*** Given data ***

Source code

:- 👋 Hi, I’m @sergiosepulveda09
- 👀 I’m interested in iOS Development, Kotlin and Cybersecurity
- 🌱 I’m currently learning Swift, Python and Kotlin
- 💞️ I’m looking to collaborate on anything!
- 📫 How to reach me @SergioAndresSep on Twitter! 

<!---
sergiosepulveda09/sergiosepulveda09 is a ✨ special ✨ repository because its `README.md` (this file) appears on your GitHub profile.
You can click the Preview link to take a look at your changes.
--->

***

### [What is required]
Restate all the material above, keeping each word as it is.

### [Your solution]
Source code

:- 👋 Hi, I’m @sergiosepulveda09
- 👀 I’m interested in iOS Development, Kotlin and Cybersecurity
- 🌱 I’m currently learning Swift, Python and Kotlin
- 💞️ I’m looking to collaborate on anything!
- 📫 How to reach me @SergioAndresSep on Twitter! 

<!---
sergiosepulveda09/sergiosepulveda09 is a ✨ special ✨ repository because its `README.md` (this file) appears on your GitHub profile.
You can click the Preview link to take a look at your changes.
--->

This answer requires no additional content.